Is a reasonable cause of action pleaded against the existing defendants?
[11] My authority to grant the requested amendments is found in Rules 26.01 and 5.04(2) of the Rules of Civil Procedure, RRO 1990, Reg 194. Rule 26.01 is drafted with mandatory language, providing that the court shall grant leave to amend a pleading on such terms as are just, unless prejudice would result that could not be compensated for by costs or an adjournment. Rule 5.04(2) is drafted with similar language, but is permissive rather than mandatory, providing that the court may add a party on such terms as are just, unless prejudice would result that could not be compensated for by costs or an adjournment.
[12] Proposed amendments should not be allowed if the amendments lead to non-compensable prejudice, if they are scandalous, frivolous or vexatious, or if they fail to disclose a reasonable cause of action: Klassen v Beausoleil, 2019 ONCA 407, at para. 25.
[13] The defendants make three arguments for why the opposed amendments do not disclose a reasonable cause of action against the existing defendants, as follows:
(a) the allegations constitute a new cause of action that is statute-barred;
(b) the allegations are frivolous and vexatious; and
(c) there is no merit to the proposed additional grounds of liability and thereby no reasonable chance of success.
[14] With respect to whether a new cause of action is being pleaded, I agree with the defendants that the new allegations are a new cause of action.
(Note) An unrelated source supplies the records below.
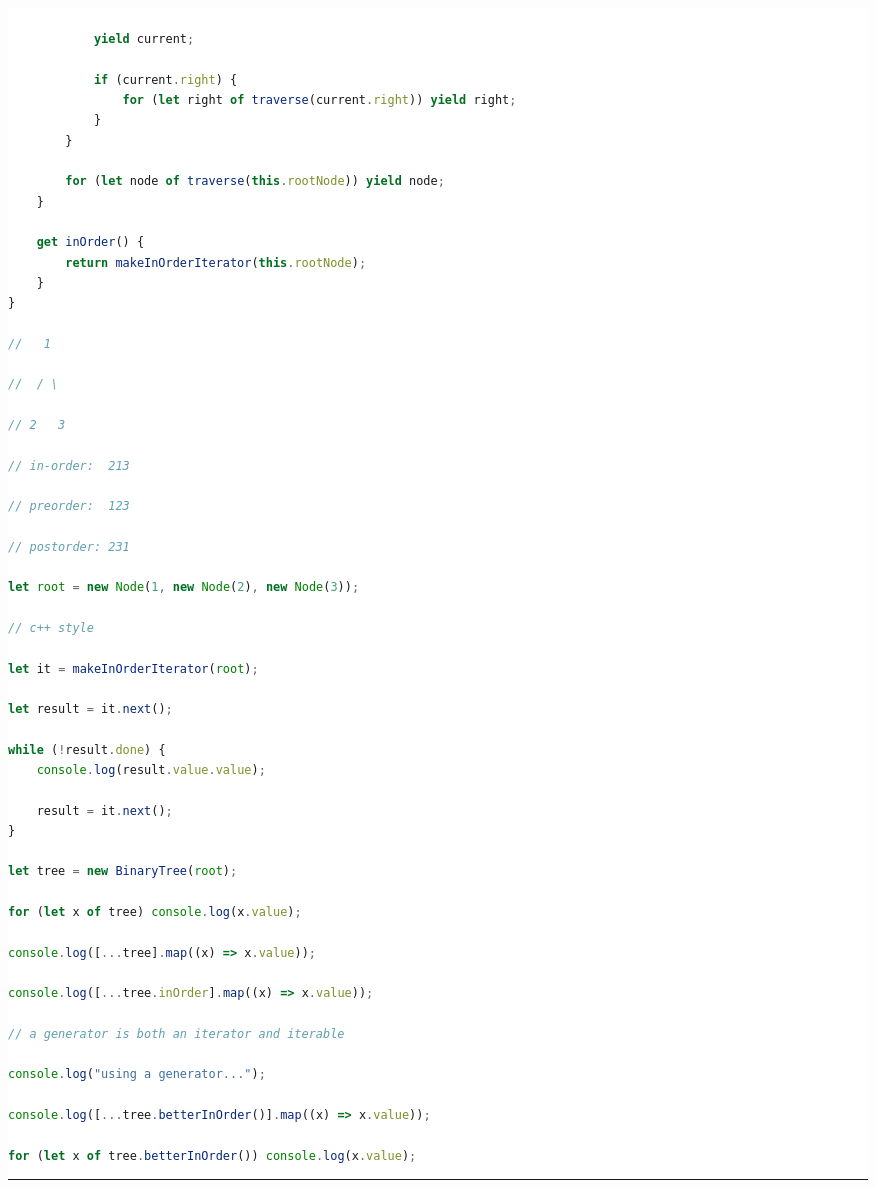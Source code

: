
 ```js

			yield current;

			if (current.right) {
				for (let right of traverse(current.right)) yield right;
			}
		}

		for (let node of traverse(this.rootNode)) yield node;
	}

	get inOrder() {
		return makeInOrderIterator(this.rootNode);
	}
}

//   1

//  / \

// 2   3

// in-order:  213

// preorder:  123

// postorder: 231

let root = new Node(1, new Node(2), new Node(3));

// c++ style

let it = makeInOrderIterator(root);

let result = it.next();

while (!result.done) {
	console.log(result.value.value);

	result = it.next();
}

let tree = new BinaryTree(root);

for (let x of tree) console.log(x.value);

console.log([...tree].map((x) => x.value));

console.log([...tree.inOrder].map((x) => x.value));

// a generator is both an iterator and iterable

console.log("using a generator...");

console.log([...tree.betterInOrder()].map((x) => x.value));

for (let x of tree.betterInOrder()) console.log(x.value);
```

---

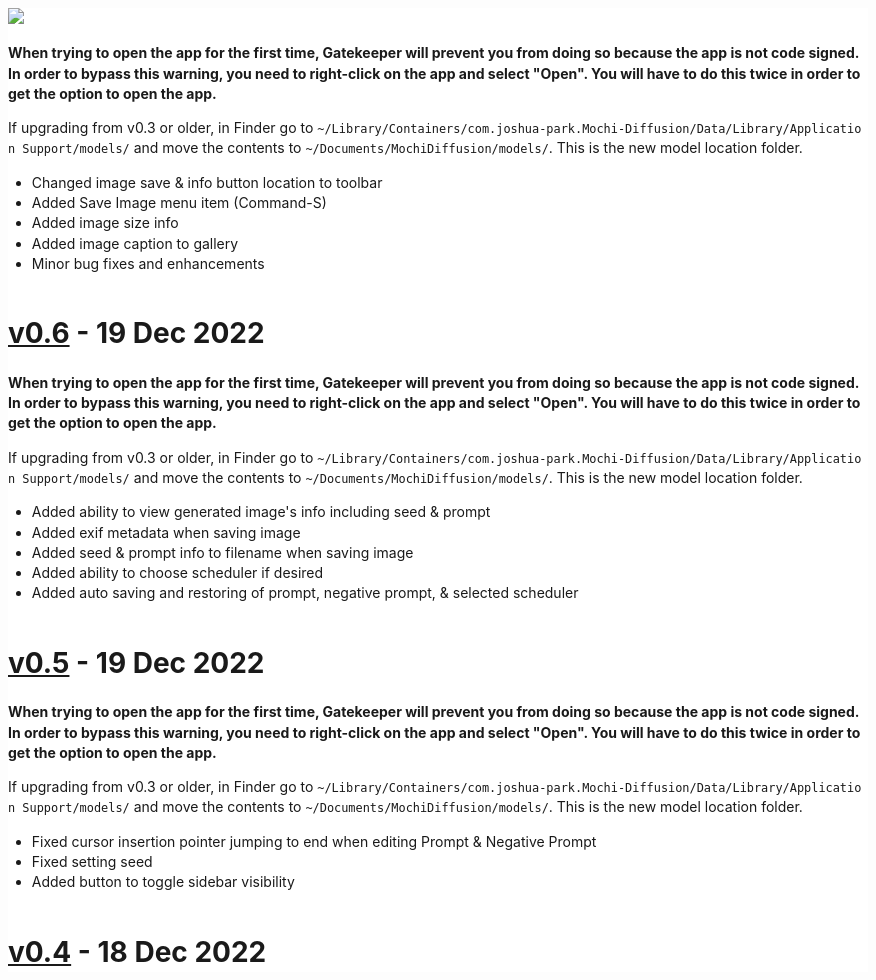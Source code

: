 ![](https://raw.githubusercontent.com/MochiDiffusion/MochiDiffusion/08252320fcd00fb01d268a1573ae0813f62868e5/.github/images/screenshot.png)

**When trying to open the app for the first time, Gatekeeper will prevent you from doing so because the app is not code signed. In order to bypass this warning, you need to right-click on the app and select "Open". You will have to do this twice in order to get the option to open the app.**

If upgrading from v0.3 or older, in Finder go to `~/Library/Containers/com.joshua-park.Mochi-Diffusion/Data/Library/Application Support/models/` and move the contents to `~/Documents/MochiDiffusion/models/`. This is the new model location folder.

- Changed image save & info button location to toolbar
- Added Save Image menu item (Command-S)
- Added image size info
- Added image caption to gallery
- Minor bug fixes and enhancements


# [v0.6](https://github.com/MochiDiffusion/MochiDiffusion/releases/tag/v0.6) - 19 Dec 2022

**When trying to open the app for the first time, Gatekeeper will prevent you from doing so because the app is not code signed. In order to bypass this warning, you need to right-click on the app and select "Open". You will have to do this twice in order to get the option to open the app.**

If upgrading from v0.3 or older, in Finder go to `~/Library/Containers/com.joshua-park.Mochi-Diffusion/Data/Library/Application Support/models/` and move the contents to `~/Documents/MochiDiffusion/models/`. This is the new model location folder.

- Added ability to view generated image's info including seed & prompt
- Added exif metadata when saving image
- Added seed & prompt info to filename when saving image
- Added ability to choose scheduler if desired
- Added auto saving and restoring of prompt, negative prompt, & selected scheduler


# [v0.5](https://github.com/MochiDiffusion/MochiDiffusion/releases/tag/v0.5) - 19 Dec 2022

**When trying to open the app for the first time, Gatekeeper will prevent you from doing so because the app is not code signed. In order to bypass this warning, you need to right-click on the app and select "Open". You will have to do this twice in order to get the option to open the app.**

If upgrading from v0.3 or older, in Finder go to `~/Library/Containers/com.joshua-park.Mochi-Diffusion/Data/Library/Application Support/models/` and move the contents to `~/Documents/MochiDiffusion/models/`. This is the new model location folder.

- Fixed cursor insertion pointer jumping to end when editing Prompt & Negative Prompt
- Fixed setting seed
- Added button to toggle sidebar visibility


# [v0.4](https://github.com/MochiDiffusion/MochiDiffusion/releases/tag/v0.4) - 18 Dec 2022
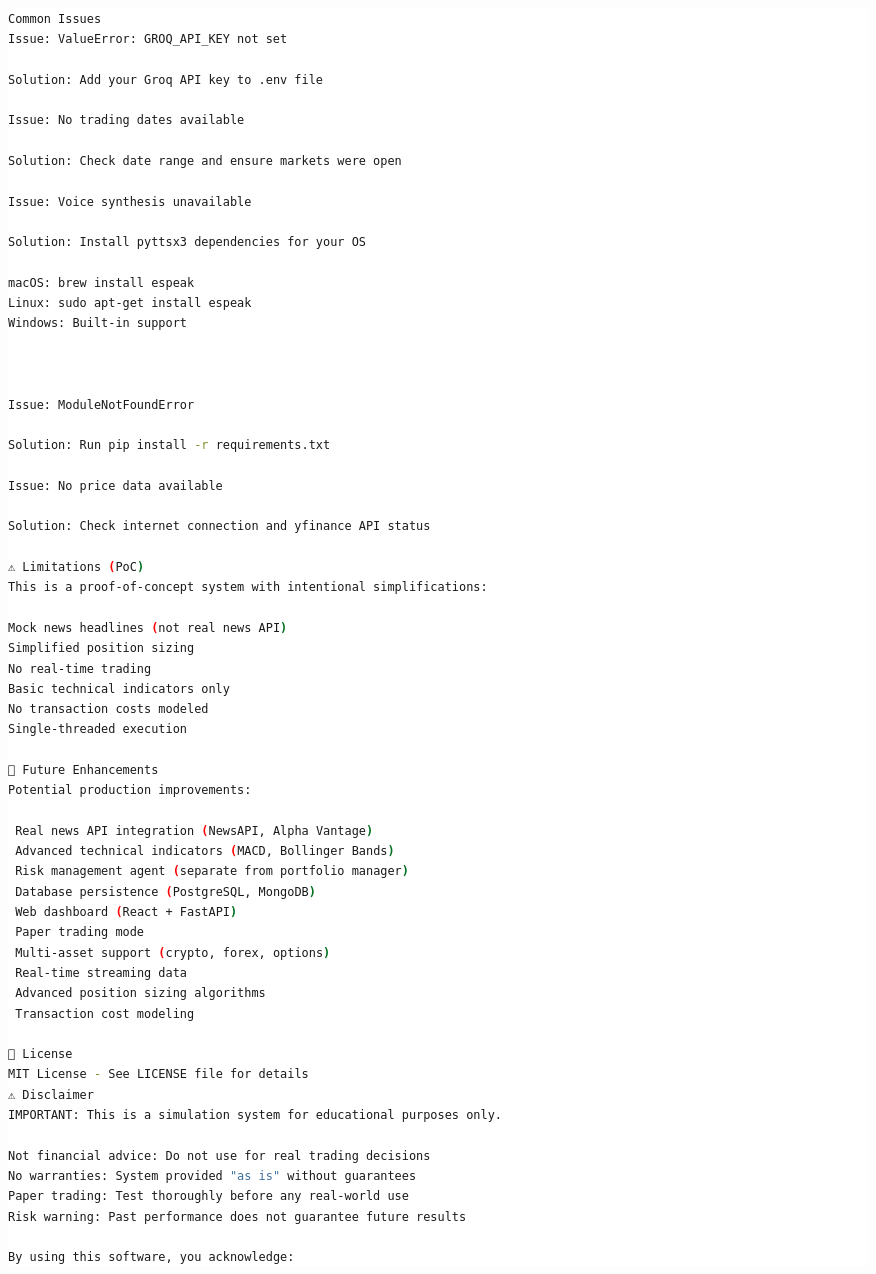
 ```bash
Common Issues
Issue: ValueError: GROQ_API_KEY not set

Solution: Add your Groq API key to .env file

Issue: No trading dates available

Solution: Check date range and ensure markets were open

Issue: Voice synthesis unavailable

Solution: Install pyttsx3 dependencies for your OS

macOS: brew install espeak
Linux: sudo apt-get install espeak
Windows: Built-in support



Issue: ModuleNotFoundError

Solution: Run pip install -r requirements.txt

Issue: No price data available

Solution: Check internet connection and yfinance API status

⚠️ Limitations (PoC)
This is a proof-of-concept system with intentional simplifications:

Mock news headlines (not real news API)
Simplified position sizing
No real-time trading
Basic technical indicators only
No transaction costs modeled
Single-threaded execution

🚀 Future Enhancements
Potential production improvements:

 Real news API integration (NewsAPI, Alpha Vantage)
 Advanced technical indicators (MACD, Bollinger Bands)
 Risk management agent (separate from portfolio manager)
 Database persistence (PostgreSQL, MongoDB)
 Web dashboard (React + FastAPI)
 Paper trading mode
 Multi-asset support (crypto, forex, options)
 Real-time streaming data
 Advanced position sizing algorithms
 Transaction cost modeling

📄 License
MIT License - See LICENSE file for details
⚠️ Disclaimer
IMPORTANT: This is a simulation system for educational purposes only.

Not financial advice: Do not use for real trading decisions
No warranties: System provided "as is" without guarantees
Paper trading: Test thoroughly before any real-world use
Risk warning: Past performance does not guarantee future results

By using this software, you acknowledge:

```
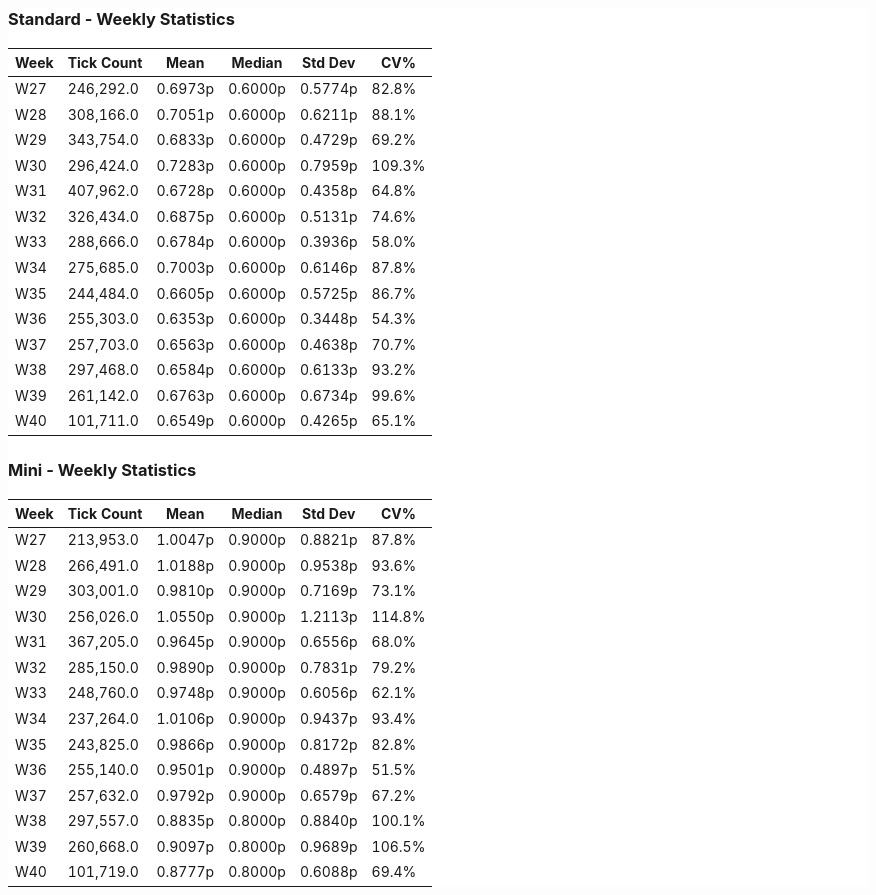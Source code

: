 ### Standard - Weekly Statistics

| Week | Tick Count | Mean    | Median  | Std Dev | CV%    |
| ---- | ---------- | ------- | ------- | ------- | ------ |
| W27  | 246,292.0  | 0.6973p | 0.6000p | 0.5774p | 82.8%  |
| W28  | 308,166.0  | 0.7051p | 0.6000p | 0.6211p | 88.1%  |
| W29  | 343,754.0  | 0.6833p | 0.6000p | 0.4729p | 69.2%  |
| W30  | 296,424.0  | 0.7283p | 0.6000p | 0.7959p | 109.3% |
| W31  | 407,962.0  | 0.6728p | 0.6000p | 0.4358p | 64.8%  |
| W32  | 326,434.0  | 0.6875p | 0.6000p | 0.5131p | 74.6%  |
| W33  | 288,666.0  | 0.6784p | 0.6000p | 0.3936p | 58.0%  |
| W34  | 275,685.0  | 0.7003p | 0.6000p | 0.6146p | 87.8%  |
| W35  | 244,484.0  | 0.6605p | 0.6000p | 0.5725p | 86.7%  |
| W36  | 255,303.0  | 0.6353p | 0.6000p | 0.3448p | 54.3%  |
| W37  | 257,703.0  | 0.6563p | 0.6000p | 0.4638p | 70.7%  |
| W38  | 297,468.0  | 0.6584p | 0.6000p | 0.6133p | 93.2%  |
| W39  | 261,142.0  | 0.6763p | 0.6000p | 0.6734p | 99.6%  |
| W40  | 101,711.0  | 0.6549p | 0.6000p | 0.4265p | 65.1%  |

### Mini - Weekly Statistics

| Week | Tick Count | Mean    | Median  | Std Dev | CV%    |
| ---- | ---------- | ------- | ------- | ------- | ------ |
| W27  | 213,953.0  | 1.0047p | 0.9000p | 0.8821p | 87.8%  |
| W28  | 266,491.0  | 1.0188p | 0.9000p | 0.9538p | 93.6%  |
| W29  | 303,001.0  | 0.9810p | 0.9000p | 0.7169p | 73.1%  |
| W30  | 256,026.0  | 1.0550p | 0.9000p | 1.2113p | 114.8% |
| W31  | 367,205.0  | 0.9645p | 0.9000p | 0.6556p | 68.0%  |
| W32  | 285,150.0  | 0.9890p | 0.9000p | 0.7831p | 79.2%  |
| W33  | 248,760.0  | 0.9748p | 0.9000p | 0.6056p | 62.1%  |
| W34  | 237,264.0  | 1.0106p | 0.9000p | 0.9437p | 93.4%  |
| W35  | 243,825.0  | 0.9866p | 0.9000p | 0.8172p | 82.8%  |
| W36  | 255,140.0  | 0.9501p | 0.9000p | 0.4897p | 51.5%  |
| W37  | 257,632.0  | 0.9792p | 0.9000p | 0.6579p | 67.2%  |
| W38  | 297,557.0  | 0.8835p | 0.8000p | 0.8840p | 100.1% |
| W39  | 260,668.0  | 0.9097p | 0.8000p | 0.9689p | 106.5% |
| W40  | 101,719.0  | 0.8777p | 0.8000p | 0.6088p | 69.4%  |
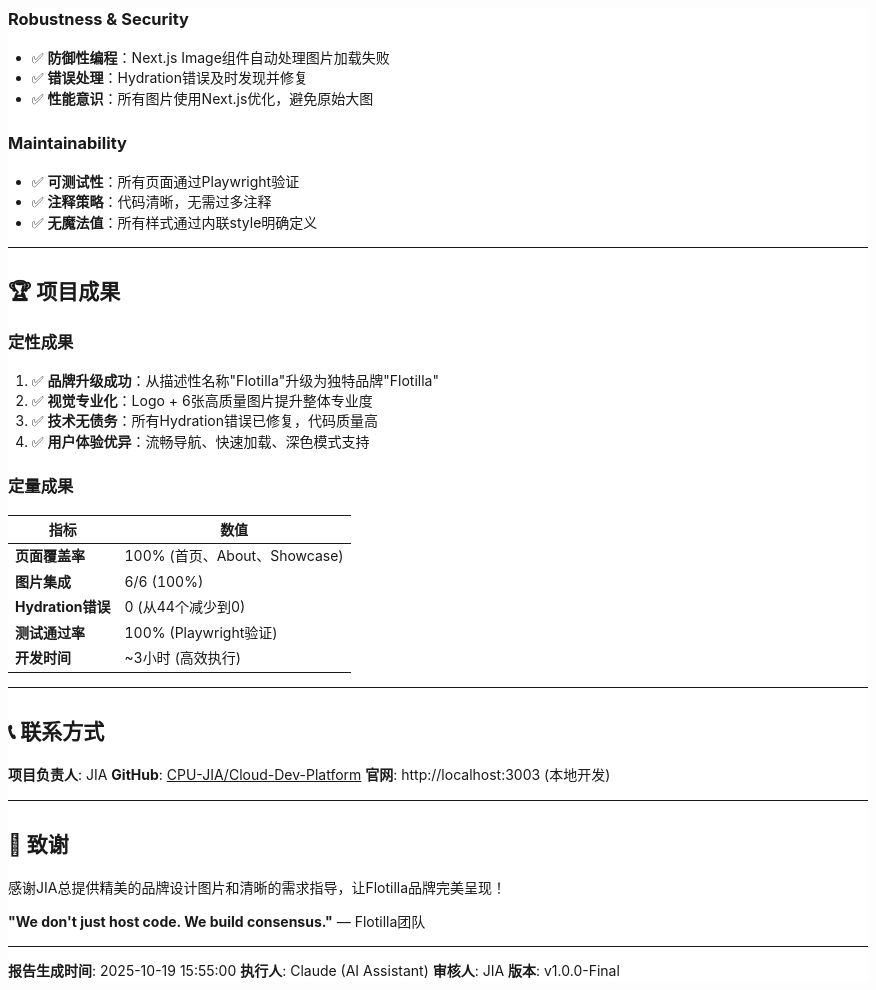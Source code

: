 ### Robustness & Security

- ✅ **防御性编程**：Next.js Image组件自动处理图片加载失败
- ✅ **错误处理**：Hydration错误及时发现并修复
- ✅ **性能意识**：所有图片使用Next.js优化，避免原始大图

### Maintainability

- ✅ **可测试性**：所有页面通过Playwright验证
- ✅ **注释策略**：代码清晰，无需过多注释
- ✅ **无魔法值**：所有样式通过内联style明确定义

---

## 🏆 项目成果

### 定性成果

1. ✅ **品牌升级成功**：从描述性名称"Flotilla"升级为独特品牌"Flotilla"
2. ✅ **视觉专业化**：Logo + 6张高质量图片提升整体专业度
3. ✅ **技术无债务**：所有Hydration错误已修复，代码质量高
4. ✅ **用户体验优异**：流畅导航、快速加载、深色模式支持

### 定量成果

| 指标 | 数值 |
|------|------|
| **页面覆盖率** | 100% (首页、About、Showcase) |
| **图片集成** | 6/6 (100%) |
| **Hydration错误** | 0 (从44个减少到0) |
| **测试通过率** | 100% (Playwright验证) |
| **开发时间** | ~3小时 (高效执行) |

---

## 📞 联系方式

**项目负责人**: JIA
**GitHub**: [CPU-JIA/Cloud-Dev-Platform](https://github.com/CPU-JIA/Cloud-Dev-Platform)
**官网**: http://localhost:3003 (本地开发)

---

## 🙏 致谢

感谢JIA总提供精美的品牌设计图片和清晰的需求指导，让Flotilla品牌完美呈现！

**"We don't just host code. We build consensus."**
— Flotilla团队

---

**报告生成时间**: 2025-10-19 15:55:00
**执行人**: Claude (AI Assistant)
**审核人**: JIA
**版本**: v1.0.0-Final
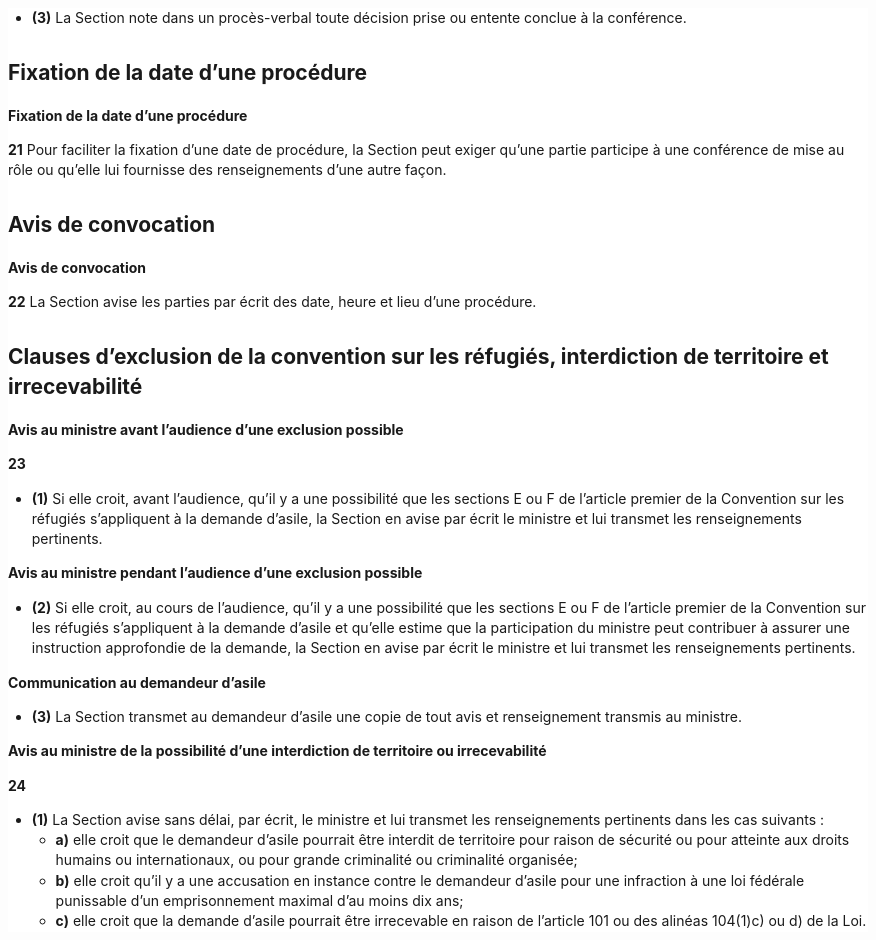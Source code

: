 - **(3)** La Section note dans un procès-verbal toute décision prise ou entente conclue à la conférence.




## Fixation de la date d’une procédure



**Fixation de la date d’une procédure**

**21** Pour faciliter la fixation d’une date de procédure, la Section peut exiger qu’une partie participe à une conférence de mise au rôle ou qu’elle lui fournisse des renseignements d’une autre façon.




## Avis de convocation



**Avis de convocation**

**22** La Section avise les parties par écrit des date, heure et lieu d’une procédure.




## Clauses d’exclusion de la convention sur les réfugiés, interdiction de territoire et irrecevabilité



**Avis au ministre avant l’audience d’une exclusion possible**

**23** 

- **(1)** Si elle croit, avant l’audience, qu’il y a une possibilité que les sections E ou F de l’article premier de la Convention sur les réfugiés s’appliquent à la demande d’asile, la Section en avise par écrit le ministre et lui transmet les renseignements pertinents.

**Avis au ministre pendant l’audience d’une exclusion possible**

- **(2)** Si elle croit, au cours de l’audience, qu’il y a une possibilité que les sections E ou F de l’article premier de la Convention sur les réfugiés s’appliquent à la demande d’asile et qu’elle estime que la participation du ministre peut contribuer à assurer une instruction approfondie de la demande, la Section en avise par écrit le ministre et lui transmet les renseignements pertinents.

**Communication au demandeur d’asile**

- **(3)** La Section transmet au demandeur d’asile une copie de tout avis et renseignement transmis au ministre.




**Avis au ministre de la possibilité d’une interdiction de territoire ou irrecevabilité**

**24** 

- **(1)** La Section avise sans délai, par écrit, le ministre et lui transmet les renseignements pertinents dans les cas suivants :
	- **a)** elle croit que le demandeur d’asile pourrait être interdit de territoire pour raison de sécurité ou pour atteinte aux droits humains ou internationaux, ou pour grande criminalité ou criminalité organisée;
	- **b)** elle croit qu’il y a une accusation en instance contre le demandeur d’asile pour une infraction à une loi fédérale punissable d’un emprisonnement maximal d’au moins dix ans;
	- **c)** elle croit que la demande d’asile pourrait être irrecevable en raison de l’article 101 ou des alinéas 104(1)c) ou d) de la Loi.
The statement of claim as it stands does not support any claim for negligence in the existing defendants’ handling of the Arcadia Action. The opposed amendments are a separate factual situation on which Mr. Kondratiev relies to support a new basis for liability.
[15] Expiry of a limitation period is one form of non-compensable prejudice. Case law clearly supports the defendants’ position that a party cannot circumvent operation of a limitation period by amending their pleading to add a new claim after the relevant limitation period has expired: Klassen v Beausoleil, supra at para. 26. However, in my view, whether Mr. Kondratiev’s proposed additional claim is now statute-barred is a triable issue.
[16] There are four elements to discoverability as set out in s. 5(1) of the Limitations Act, 2002. A claim is discovered when a person knows, or reasonably ought to know, (i) that the injury, loss or damage had occurred, (ii) that the injury, loss or damage was caused by or contributed to by an act or omission, (iii) that the act or omission was that of the person against whom the claim is made, and (iv) that, having regard to the nature of the injury, loss or damage, a proceeding would be an appropriate means to seek to remedy it.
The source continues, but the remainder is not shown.